Long-term efficacy of octreotide in the treatment of Zollinger-Ellison syndrome

E J Mozell, A J Cramer, T M O'Dorisio, E A Woltering
Archives of Surgery 1992, 127 (9): 1019-24; discussion 1024-6
Nine patients with Zollinger-Ellison syndrome were treated with octreotide acetate (100 micrograms delivered subcutaneously three times daily) and followed up for 1 to 48 months. Serum gastrin levels were obtained at predetermined intervals. All patients had elevated baseline fasting gastrin levels (greater than 150 ng/L [greater than 150 pg/mL]). One month after administration of octreotide, gastrin levels were in the reference range for five (62%) of eight patients, and a mean gastrin suppression rate of 76% was achieved (ie, values were a mean of 76% less than baseline values).

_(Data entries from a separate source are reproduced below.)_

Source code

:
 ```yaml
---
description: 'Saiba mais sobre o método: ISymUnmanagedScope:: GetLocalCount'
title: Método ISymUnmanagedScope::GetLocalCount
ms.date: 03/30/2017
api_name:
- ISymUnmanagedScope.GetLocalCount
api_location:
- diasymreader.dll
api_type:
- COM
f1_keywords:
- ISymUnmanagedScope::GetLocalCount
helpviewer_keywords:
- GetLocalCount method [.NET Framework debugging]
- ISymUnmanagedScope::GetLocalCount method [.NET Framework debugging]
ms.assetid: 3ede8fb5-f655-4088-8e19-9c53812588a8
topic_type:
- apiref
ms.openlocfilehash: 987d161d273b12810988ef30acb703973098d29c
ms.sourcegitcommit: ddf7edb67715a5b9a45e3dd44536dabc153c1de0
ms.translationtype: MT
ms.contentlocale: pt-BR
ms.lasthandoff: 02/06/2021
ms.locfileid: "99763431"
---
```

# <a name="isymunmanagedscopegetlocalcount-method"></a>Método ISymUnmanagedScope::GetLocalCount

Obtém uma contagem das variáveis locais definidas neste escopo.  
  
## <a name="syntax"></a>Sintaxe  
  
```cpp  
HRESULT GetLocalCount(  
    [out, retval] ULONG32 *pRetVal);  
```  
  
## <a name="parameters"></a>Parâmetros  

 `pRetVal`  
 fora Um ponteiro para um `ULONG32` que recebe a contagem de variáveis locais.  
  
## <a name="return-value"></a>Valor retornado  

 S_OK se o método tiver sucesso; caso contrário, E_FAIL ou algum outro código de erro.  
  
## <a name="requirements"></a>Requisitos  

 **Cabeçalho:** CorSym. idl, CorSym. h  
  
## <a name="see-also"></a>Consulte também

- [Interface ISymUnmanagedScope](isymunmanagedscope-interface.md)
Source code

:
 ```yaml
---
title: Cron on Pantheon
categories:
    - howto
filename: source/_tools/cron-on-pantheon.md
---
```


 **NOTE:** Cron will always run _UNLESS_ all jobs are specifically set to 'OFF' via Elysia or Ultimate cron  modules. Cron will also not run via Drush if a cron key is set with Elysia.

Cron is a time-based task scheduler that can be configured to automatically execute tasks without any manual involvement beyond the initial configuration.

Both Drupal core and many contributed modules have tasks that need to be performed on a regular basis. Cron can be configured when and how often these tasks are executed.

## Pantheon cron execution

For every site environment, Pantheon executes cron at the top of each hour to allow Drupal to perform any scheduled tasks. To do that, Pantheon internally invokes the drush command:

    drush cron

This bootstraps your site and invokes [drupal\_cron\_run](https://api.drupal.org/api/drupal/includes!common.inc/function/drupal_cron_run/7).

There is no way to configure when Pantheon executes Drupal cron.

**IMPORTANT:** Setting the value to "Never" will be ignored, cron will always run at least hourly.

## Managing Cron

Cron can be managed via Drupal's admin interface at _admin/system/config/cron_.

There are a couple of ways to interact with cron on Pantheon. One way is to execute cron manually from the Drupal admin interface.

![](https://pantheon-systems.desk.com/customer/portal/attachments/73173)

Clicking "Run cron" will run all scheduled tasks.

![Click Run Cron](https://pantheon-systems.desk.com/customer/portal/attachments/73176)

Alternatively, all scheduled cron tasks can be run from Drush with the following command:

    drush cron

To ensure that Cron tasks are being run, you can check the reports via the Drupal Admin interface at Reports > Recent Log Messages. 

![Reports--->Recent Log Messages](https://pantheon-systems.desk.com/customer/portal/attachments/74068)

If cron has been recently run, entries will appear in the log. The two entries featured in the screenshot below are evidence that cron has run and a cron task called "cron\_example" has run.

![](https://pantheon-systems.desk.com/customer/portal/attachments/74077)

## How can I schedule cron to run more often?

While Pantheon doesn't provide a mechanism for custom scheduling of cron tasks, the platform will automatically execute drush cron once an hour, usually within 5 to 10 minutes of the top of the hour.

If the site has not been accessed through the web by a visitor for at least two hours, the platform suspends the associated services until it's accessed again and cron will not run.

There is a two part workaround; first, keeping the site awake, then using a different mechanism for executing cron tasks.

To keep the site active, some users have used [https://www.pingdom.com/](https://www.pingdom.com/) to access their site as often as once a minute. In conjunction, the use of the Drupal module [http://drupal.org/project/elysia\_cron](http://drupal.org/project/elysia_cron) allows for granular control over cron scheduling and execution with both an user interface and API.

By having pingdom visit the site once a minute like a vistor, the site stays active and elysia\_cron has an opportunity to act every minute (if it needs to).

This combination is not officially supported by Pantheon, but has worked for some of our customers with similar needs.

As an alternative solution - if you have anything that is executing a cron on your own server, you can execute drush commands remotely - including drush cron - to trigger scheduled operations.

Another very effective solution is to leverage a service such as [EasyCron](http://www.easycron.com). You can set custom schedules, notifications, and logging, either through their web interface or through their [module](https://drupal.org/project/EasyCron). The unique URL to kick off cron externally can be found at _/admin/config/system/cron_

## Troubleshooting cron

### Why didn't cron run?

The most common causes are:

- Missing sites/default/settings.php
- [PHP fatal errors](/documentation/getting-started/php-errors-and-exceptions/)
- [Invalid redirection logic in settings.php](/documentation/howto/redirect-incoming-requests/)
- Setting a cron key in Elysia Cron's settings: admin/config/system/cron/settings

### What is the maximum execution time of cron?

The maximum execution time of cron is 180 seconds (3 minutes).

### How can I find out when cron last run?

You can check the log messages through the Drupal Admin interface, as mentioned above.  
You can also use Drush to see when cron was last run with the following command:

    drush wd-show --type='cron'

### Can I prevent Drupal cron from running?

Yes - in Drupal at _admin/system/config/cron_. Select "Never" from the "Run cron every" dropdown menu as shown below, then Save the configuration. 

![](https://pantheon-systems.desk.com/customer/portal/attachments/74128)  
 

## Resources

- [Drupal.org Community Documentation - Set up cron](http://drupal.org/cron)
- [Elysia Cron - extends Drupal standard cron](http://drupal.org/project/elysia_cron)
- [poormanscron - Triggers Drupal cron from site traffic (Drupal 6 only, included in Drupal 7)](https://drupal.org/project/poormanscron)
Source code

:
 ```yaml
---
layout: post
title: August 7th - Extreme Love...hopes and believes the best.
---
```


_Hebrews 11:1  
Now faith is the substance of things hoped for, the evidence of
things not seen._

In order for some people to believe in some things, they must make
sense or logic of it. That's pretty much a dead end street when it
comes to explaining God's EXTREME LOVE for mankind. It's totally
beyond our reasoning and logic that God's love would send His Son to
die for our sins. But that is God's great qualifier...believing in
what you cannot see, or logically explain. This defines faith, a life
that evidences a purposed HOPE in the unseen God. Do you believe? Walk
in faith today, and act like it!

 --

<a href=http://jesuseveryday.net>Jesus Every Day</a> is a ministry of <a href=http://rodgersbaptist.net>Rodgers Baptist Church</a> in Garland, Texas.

One year after administration of octreotide, five (71%) of seven evaluable patients had gastrin levels of less than 200 ng/L (200 pg/mL), and the mean gastrin suppression rate was more than 80% for these seven patients. During the second year, control at these levels was maintained in four patients; one patient continued to have controlled levels for 42 months. Complete symptomatic response occurred in seven patients (78%), and partial response in two patients (22%). All six patients with diarrhea before treatment were cured of it. Octreotide acetate provides efficacious long-term suppression of elevated gastrin levels and excellent symptomatic relief in patients with Zollinger-Ellison syndrome.